I think the data collection is complete enough now to be confident of the trend in COVID-19 positive tests since UK Lockdown #3 began on 5th of January. Here is today’s chart:
As you see, the national tide is seen to turn, slightly shakily, on 1st January, 4 days before lockdown, though as I explained in my first post on this the maximum in London and the south-east, a significant part of the population, was actually reached on Christmas Eve. If one were to attribute that reversal to anything in the way of population controls, it would have to be the initiation of Tier 3 on 14th December, and not even Tier 4.
The ONS also has a useful chart of cases per 100,000 averaged over the week. This removes the bias of the variable number of tests being done, but tends to blur the effects (or non-effects) of any interventions, since it takes about 6-8 days for new infections to test reliably positive. Here is the latest version of that chart, with my annotations:
Even taking the smoothed nature of the trace into account, you can see that in Lockdown 2 the upward slope of the graph is unchanged until it peaks at the previous weekly average on 12th November, rather too early to be the result of the lockdown. Less clear is that it began to rise again several days before lockdown ended, giving non-correlation at either end of the intervention.
This being the case, the curve is then smoothly up, and apparently unaffected by the change to the more lenient Tier system. The downward “kink” over Christmas (few tests) disguises the fact that the toughening up of tiers on 19th December didn’t change much either, nationally.
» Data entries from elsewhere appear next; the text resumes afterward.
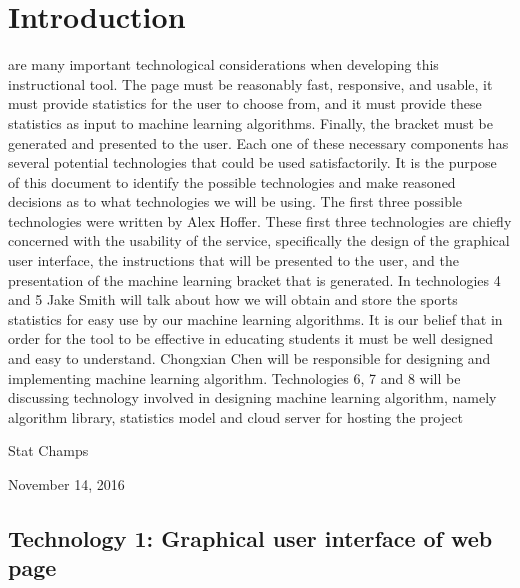 \documentclass[journal,onecolumn]{IEEEtran}
\begin{document}
\section{Introduction}
% 
% 
% 
% 
 are many important technological considerations when developing this instructional tool. The page must be reasonably fast, responsive, and usable, it must provide statistics for the user to choose from, and it must provide these statistics as input to machine learning algorithms. Finally, the bracket must be generated and presented to the user. Each one of these necessary components has several potential technologies that could be used satisfactorily. It is the purpose of this document to identify the possible technologies and make reasoned decisions as to what technologies we will be using. The first three possible technologies were written by Alex Hoffer. These first three technologies are chiefly concerned with the usability of the service, specifically the design of the graphical user interface, the instructions that will be presented to the user, and the presentation of the machine learning bracket that is generated. In technologies 4 and 5 Jake Smith will talk about how we will obtain and store the sports statistics for easy use by our machine learning algorithms. It is our belief that in order for the tool to be effective in educating students it must be well designed and easy to understand. Chongxian Chen will be responsible for designing and implementing machine learning algorithm. Technologies 6, 7 and 8  will be discussing technology involved in designing machine learning algorithm, namely algorithm library, statistics model and cloud server for hosting the project %

\hfill Stat Champs
 
\hfill November 14, 2016

\subsection{Technology 1: Graphical user interface of web page}
\end{document}
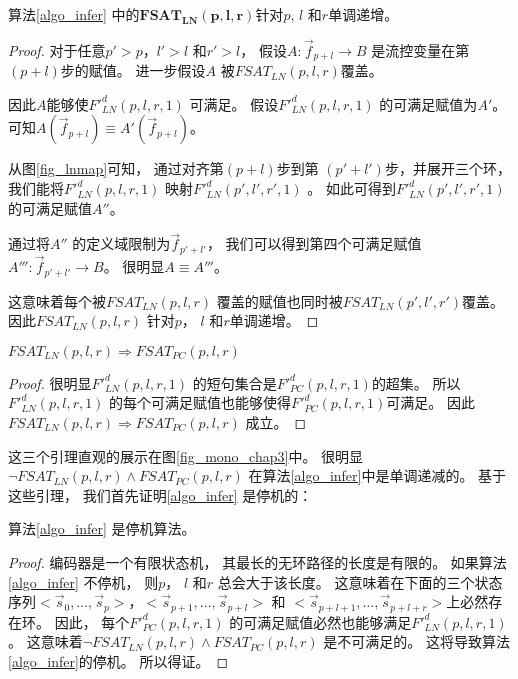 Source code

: \begin{lemma}\label{lemmalninc}
算法\ref{algo_infer} 中的$\mathbf{FSAT_{LN}(p,l,r)}$针对$p$, $l$ 和$r$单调递增。
\end{lemma}
\begin{proof}
对于任意$p'>p$，$l'>l$ 和$r'>l$，
假设$A:\vec{f}_{p+l}\to B$ 是流控变量在第$(p+l)$步的赋值。
进一步假设$A$ 被$FSAT_{LN}(p,l,r)$覆盖。

因此$A$能够使$F'^d_{LN}(p,l,r,1)$ 可满足。
假设$F'^d_{LN}(p,l,r,1)$ 的可满足赋值为$A'$。
可知$A(\vec{f}_{p+l})\equiv A'(\vec{f}_{p+l})$。

从图\ref{fig_lnmap}可知，
通过对齐第$(p+l)$步到第 $(p'+l')$步，并展开三个环，
我们能将$F'^d_{LN}(p,l,r,1)$ 映射$F'^d_{LN}(p',l',r',1)$ 。
如此可得到$F'^d_{LN}(p',l',r',1)$的可满足赋值$A''$。

通过将$A''$ 的定义域限制为$\vec{f}_{p'+l'}$，
我们可以得到第四个可满足赋值$A''':\vec{f}_{p'+l'}\to B$。
很明显$A\equiv A'''$。

这意味着每个被$FSAT_{LN}(p,l,r)$ 覆盖的赋值也同时被$FSAT_{LN}(p',l',r')$覆盖。
因此$FSAT_{LN}(p,l,r)$ 针对$p$， $l$ 和$r$单调递增。
\end{proof}


\begin{lemma}\label{lemmaln2pc}
$FSAT_{LN}(p,l,r)\Rightarrow FSAT_{PC}(p,l,r)$
\end{lemma}
\begin{proof}
很明显$F'^d_{LN}(p,l,r,1)$ 的短句集合是$F'^d_{PC}(p,l,r,1)$的超集。
所以$F'^d_{LN}(p,l,r,1)$ 的每个可满足赋值也能够使得$F'^d_{PC}(p,l,r,1)$可满足。
因此$FSAT_{LN}(p,l,r)\Rightarrow FSAT_{PC}(p,l,r)$ 成立。
\end{proof}

这三个引理直观的展示在图\ref{fig_mono_chap3}中。
很明显$\neg FSAT_{LN}(p,l,r)\wedge FSAT_{PC}(p,l,r)$ 在算法\ref{algo_infer}中是单调递减的。
基于这些引理，
我们首先证明\ref{algo_infer} 是停机的：

\begin{theorem}
算法\ref{algo_infer} 是停机算法。
\end{theorem}


\begin{proof}
编码器是一个有限状态机，
其最长的无环路径的长度是有限的。
如果算法\ref{algo_infer} 不停机，
则$p$， $l$ 和$r$ 总会大于该长度。
这意味着在下面的三个状态序列$<\vec{s}_{0},\dots,\vec{s}_{p}>$，$<\vec{s}_{p+1},\dots,\vec{s}_{p+l}>$ 和
$<\vec{s}_{p+l+1},\dots,\vec{s}_{p+l+r}>$上必然存在环。
因此，
每个$F'^d_{PC}(p,l,r,1)$ 的可满足赋值必然也能够满足$F'^d_{LN}(p,l,r,1)$。
这意味着$\neg FSAT_{LN}(p,l,r)\wedge FSAT_{PC}(p,l,r)$ 是不可满足的。
这将导致算法\ref{algo_infer}的停机。
所以得证。
\end{proof}


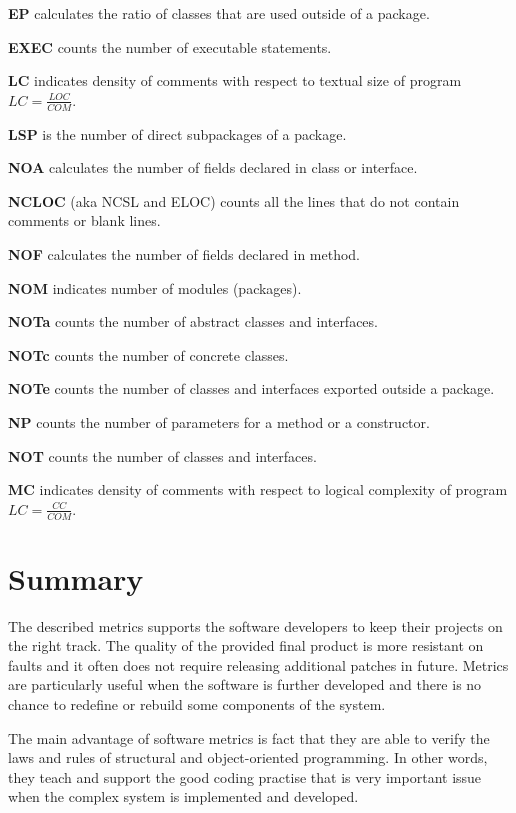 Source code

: \textbf{\ac{EP}}  calculates the ratio of classes that are used outside of a package.

\textbf{\ac{EXEC}} counts the number of executable statements.	

\textbf{\ac{LC}} indicates density of comments with respect to textual size of program $LC=\frac {LOC}{COM}$.

\textbf{\ac{LSP}} is the number of direct subpackages of a package.

\textbf{\ac{NOA}}  calculates the number of fields declared in class or interface.

\textbf{\ac{NCLOC}} (aka NCSL and ELOC) counts all the lines that do not contain comments or blank lines.

\textbf{\ac{NOF}}  calculates the number of fields declared in method.

\textbf{\ac{NOM}} indicates number of modules (packages).

\textbf{\ac{NOTa}} counts the number of abstract classes and interfaces.

\textbf{\ac{NOTc}} counts the number of concrete classes.	

\textbf{\ac{NOTe}} counts the number of classes and interfaces exported outside a package.

\textbf{\ac{NP}} counts the number of parameters for a method or a constructor.

\textbf{\ac{NOT}} counts the number of classes and interfaces.

\textbf{\ac{MC}} indicates density of comments with respect to logical complexity of program $LC=\frac { CC }{ COM } $.

\section{Summary}
The described metrics supports the software developers to keep their projects on the right track. The quality of the provided final product is more resistant on faults and it often does not require releasing additional patches in future. Metrics are particularly useful when the software is further developed and there is no chance to redefine or rebuild some components of the system.

The main advantage of software metrics is fact that they are able to verify the laws and rules of structural and object-oriented programming. In other words, they teach and support the good coding practise that is very important issue when the complex system is implemented and developed.

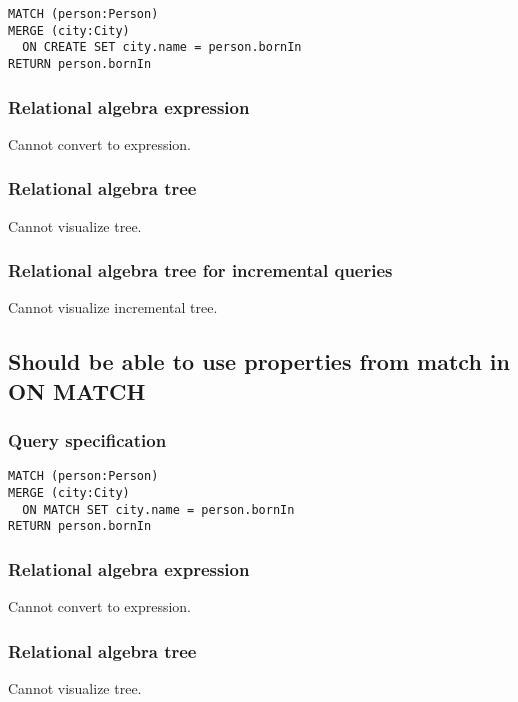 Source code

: \begin{lstlisting}
MATCH (person:Person)
MERGE (city:City)
  ON CREATE SET city.name = person.bornIn
RETURN person.bornIn
\end{lstlisting}

\subsubsection*{Relational algebra expression}

Cannot convert to expression.

\subsubsection*{Relational algebra tree}

Cannot visualize tree.

\subsubsection*{Relational algebra tree for incremental queries}

Cannot visualize incremental tree.

\subsection{Should be able to use properties from match in ON MATCH}

\subsubsection*{Query specification}

\begin{lstlisting}
MATCH (person:Person)
MERGE (city:City)
  ON MATCH SET city.name = person.bornIn
RETURN person.bornIn
\end{lstlisting}

\subsubsection*{Relational algebra expression}

Cannot convert to expression.

\subsubsection*{Relational algebra tree}

Cannot visualize tree.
The turn-down occurring over the New Year has by now become a smooth, if somewhat shallow, decrease which, even on the averaged cases/100,000, gets established too soon to be due to lockdown.
I’ve also drawn in the start of the vaccination programme. Since this had only reached 3.7m individuals by 2 days ago, or 5.4% of the population, I don’t think anything much of the improvement can be attributed to that at this stage.
What is apparent from the ONS data is that hospital admissions have probably begun to decline since 9th January, which is roughly in line with the decrease in COVID cases from whatever cause. It’s not only a casedemic then. Deaths have not yet peaked, which is again in line with a genuine reduction in cases – we should expect improvement in the next week or so. However, the data also shows an apparent drop in testing at around the same date (though it is too early to be certain of the trend), which might suggest that the testing of those admitted to hospital may, as I have previously suggested, have been biasing the absolute number of “cases.”
The gloomier of my possible outcomes – that numbers would continue to rise – has fortunately not come to pass. But I predicted the possibility of a fall based on the pattern of winter infection surges in previous years, which often drop in early January. You will recall that I allowed for this as a possible confounding factor, and so it has proved, as the government has taken the credit for imposing lockdown and saving the day.
However, the devil is once more in the detail: the national rise in cases was, very clearly, reversed 4 days before lockdown even began, and there is not even a blip in the raw data to mark a specific lockdown effect around 12th January, when it should have steepened the decline noticeably. In fact, plotting that smooth portion of the curve from 5th Jan onwards to 12th on a log scale shows a straight (exponential) decline, consistent with the natural tail of an infective episode.
I conclude, therefore, that this lockdown has had no more obvious effect on the rate of COVID infections than the first two did, ie nil.
But don’t forget the astronomical costs it incurred, and is still incurring as the government has no plans to relax it until the end of February.